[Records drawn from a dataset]
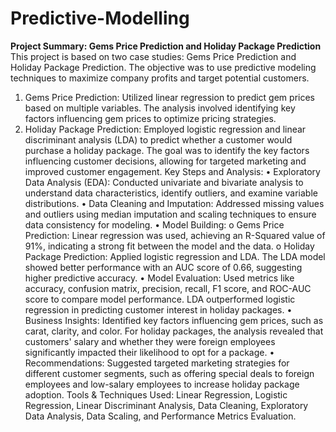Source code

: # Predictive-Modelling
**Project Summary: Gems Price Prediction and Holiday Package Prediction**
This project is based on two case studies: Gems Price Prediction and Holiday Package Prediction. The objective was to use predictive modeling techniques to maximize company profits and target potential customers.
1.	Gems Price Prediction: Utilized linear regression to predict gem prices based on multiple variables. The analysis involved identifying key factors influencing gem prices to optimize pricing strategies.
2.	Holiday Package Prediction: Employed logistic regression and linear discriminant analysis (LDA) to predict whether a customer would purchase a holiday package. The goal was to identify the key factors influencing customer decisions, allowing for targeted marketing and improved customer engagement.
Key Steps and Analysis:
•	Exploratory Data Analysis (EDA): Conducted univariate and bivariate analysis to understand data characteristics, identify outliers, and examine variable distributions.
•	Data Cleaning and Imputation: Addressed missing values and outliers using median imputation and scaling techniques to ensure data consistency for modeling.
•	Model Building:
o	Gems Price Prediction: Linear regression was used, achieving an R-Squared value of 91%, indicating a strong fit between the model and the data.
o	Holiday Package Prediction: Applied logistic regression and LDA. The LDA model showed better performance with an AUC score of 0.66, suggesting higher predictive accuracy.
•	Model Evaluation: Used metrics like accuracy, confusion matrix, precision, recall, F1 score, and ROC-AUC score to compare model performance. LDA outperformed logistic regression in predicting customer interest in holiday packages.
•	Business Insights: Identified key factors influencing gem prices, such as carat, clarity, and color. For holiday packages, the analysis revealed that customers' salary and whether they were foreign employees significantly impacted their likelihood to opt for a package.
•	Recommendations: Suggested targeted marketing strategies for different customer segments, such as offering special deals to foreign employees and low-salary employees to increase holiday package adoption.
Tools & Techniques Used: Linear Regression, Logistic Regression, Linear Discriminant Analysis, Data Cleaning, Exploratory Data Analysis, Data Scaling, and Performance Metrics Evaluation.
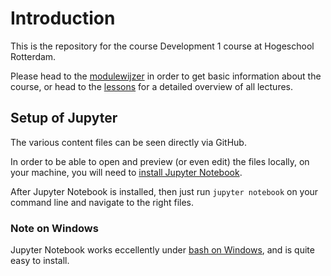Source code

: # Introduction
This is the repository for the course Development 1 course at Hogeschool Rotterdam.

Please head to the [modulewijzer](modulewijzer.ipynb) in order to get basic information about the course, or head to the [lessons](Lectures) for a detailed overview of all lectures.


## Setup of Jupyter
The various content files can be seen directly via GitHub.

In order to be able to open and preview (or even edit) the files locally, on your machine, you will need to [install Jupyter Notebook](https://jupyter.readthedocs.io/en/latest/install.html).

After Jupyter Notebook is installed, then just run `jupyter notebook` on your command line and navigate to the right files.

### Note on Windows
Jupyter Notebook works eccellently under [bash on Windows](https://msdn.microsoft.com/en-us/commandline/wsl/about), and is quite easy to install.
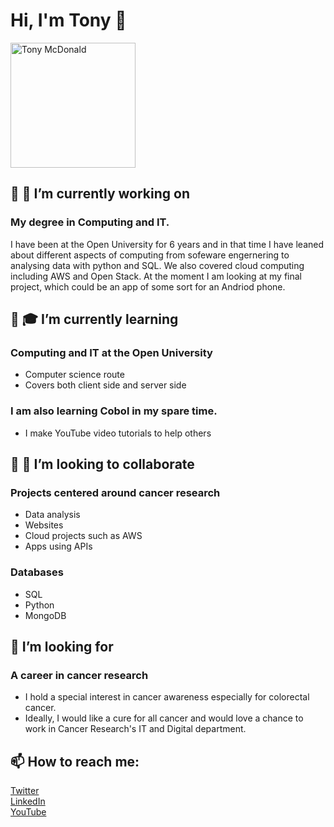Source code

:  # Hi, I'm Tony 👋

<!--
**ScienceTony/ScienceTony** is a ✨ _special_ ✨ repository because its `README.md` (this file) appears on your GitHub profile.

Here are some ideas to get you started:

- 🔭 I’m currently working on ...
- 🌱 I’m currently learning ...
- 👯 I’m looking to collaborate on ...
- 🤔 I’m looking for help with ...
- 💬 Ask me about ...
- 📫 How to reach me: ...
- 😄 Pronouns: ...
- ⚡ Fun fact: ...
-->

<img src="https://lh3.googleusercontent.com/fhOFQsq3xOB0EbtcHnSlwTQIAFQT3gEObl982LIKMy7inoWqCGkKKlZNZOktu2jZzqjxvh8GaCWZvBYixpHNomB1MsfP-k85NzjXt9r2ZNFyv5psJ5etgI3gIC97A1wkcKCw1hClacWhPW8keI2PwVFz7raC8MPiGq7EVeELItfrWJwTdmEppmYe2yOrwrl1096PVpr51lgsfcSBa702v46vB4ojseFMuYMClEeagpPZPoKFb-epvkwJbl6-YosCSZ_LTvaiQXwz0wrxQAXSV9AsJ62sxrr4mjX2zelRhUA8nPt_w67o6P_ua1U52IitOp2Aj0d9c7fkugF4PVMkzwd0aSL5c34YEeD6utvTj9EhED9K_0wAwxS9XzR5mVnLtJ_58CudKGR0XaQoAkob9T2Wa-2ouFMdGye2aD3mB15SDw5xEEeuD7qBOjKIHHJdW-eXWW8rSxO4ciE1RNnZZ-cNG9J9q5UpCIe6ttZMvltf9WZKj1ubTrQ8tEPRrhYUPqACo7N7dHbAZAx79-a6hSw5rEsXb08fsJBH32fTYUrw7-3HzhhqkSBSCsG0L4uVDMByGydWCMsN0I8e24LMgFjwcHHhqe8ouyL70NtobXyKFrSIqOlYgtwarmQKdSyRNcryS6FtiYTAX7EQkbh79nfGBSbSzvk1DPlj51fFiBiMY-KfbY-6VazQY16zAQ=s420-no?authuser=0" alt="Tony McDonald" width="200" title="Tony McDonald"/> 


## 🔭 🧠 I’m currently working on 
### My degree in Computing and IT.
I have been at the Open University for 6 years and in that time I have leaned about different aspects of computing from sofeware engernering to analysing data with python and SQL. We also covered cloud computing including AWS and Open Stack.  At the moment I am looking at my final project, which could be an app of some sort for an Andriod phone. 

## 🌱 🎓 I’m currently learning
### Computing and IT at the Open University
- Computer science route
- Covers both client side and server side
### I am also learning Cobol in my spare time. 
- I make YouTube video tutorials to help others

## 👯 👀 I’m looking to collaborate 
### Projects centered around cancer research
- Data analysis
- Websites
- Cloud projects such as AWS
- Apps using APIs

### Databases
- SQL
- Python
- MongoDB

## 🤔 I’m looking for 
### A career in cancer research
- I hold a special interest in cancer awareness especially for colorectal cancer.  
- Ideally, I would like a cure for all cancer and would love a chance to work in Cancer Research's IT and Digital department. 

## 📫 How to reach me:<br>
[Twitter](https://twitter.com/ScienceTony "ScienceTony") <br>
[LinkedIn](https://www.linkedin.com/in/tony-mcdonald-sciencetony "ScienceTony") <br>
[YouTube](https://www.youtube.com/Dreamazium "Dreamazium")
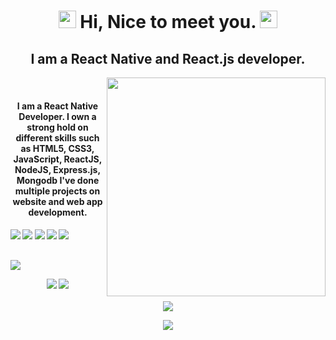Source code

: <h1 align="center">
  <img src="https://media.giphy.com/media/hvRJCLFzcasrR4ia7z/giphy.gif" width="28">
  Hi, Nice to meet you.
  <img src="https://media.giphy.com/media/hvRJCLFzcasrR4ia7z/giphy.gif" width="28">
</h1>
<h2 align="center">I am a React Native and React.js developer.</h2>
<p align="center">
  <img src="https://raw.githubusercontent.com/MicaelliMedeiros/micaellimedeiros/master/image/computer-illustration.png" min-width="380px" max-width="450px" width="350px" align="right"> <br>
</p>

<h4 align="center">I am a React Native Developer. I own a strong hold on different skills such as HTML5, CSS3, JavaScript, ReactJS, NodeJS, Express.js, Mongodb I've done multiple projects on website and web app development.</h4>

#### ![](https://img.shields.io/badge/ReactNative-blue) ![](https://img.shields.io/badge/ReactJS-blue) ![](https://img.shields.io/badge/Mongodb-blue) ![](https://img.shields.io/badge/Express.js-blue)  ![](https://img.shields.io/badge/Node.js-blue) 

##

<img src="https://activity-graph.herokuapp.com/graph?username=Aniket-parhate&bg_color=000000&color=00ffff&line=00ffff&point=ffffff&area=true&hide_border=true"/>
<br/>


<p align = "center">
  <img src = "https://github-readme-stats.vercel.app/api?username=practaldev&hide_border=true&show_icons=true&include_all_commits=true&count_private=true&theme=onedark&line_height=27">
  <img src = "https://github-readme-stats.vercel.app/api/top-langs/?username=Aniket-parhate&hide=PHP,html,c&theme=onedark&hide_border=true&line_height=27">
  <br><br>
    <img src = "https://github-readme-streak-stats.herokuapp.com?user=Aniket-parhate&theme=onedark&hide_border=true&include_all_commits=true&line_height=27">
</p>

<p align="center" style="margin-bottom: 10px;">
    <img src="https://github-profile-trophy.vercel.app/?username=Aniket-parhate&column=7&theme=onedark"/>
</p>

**Activity:** Return only the number of lines above that include the word "Aniket".

**Response box:** 4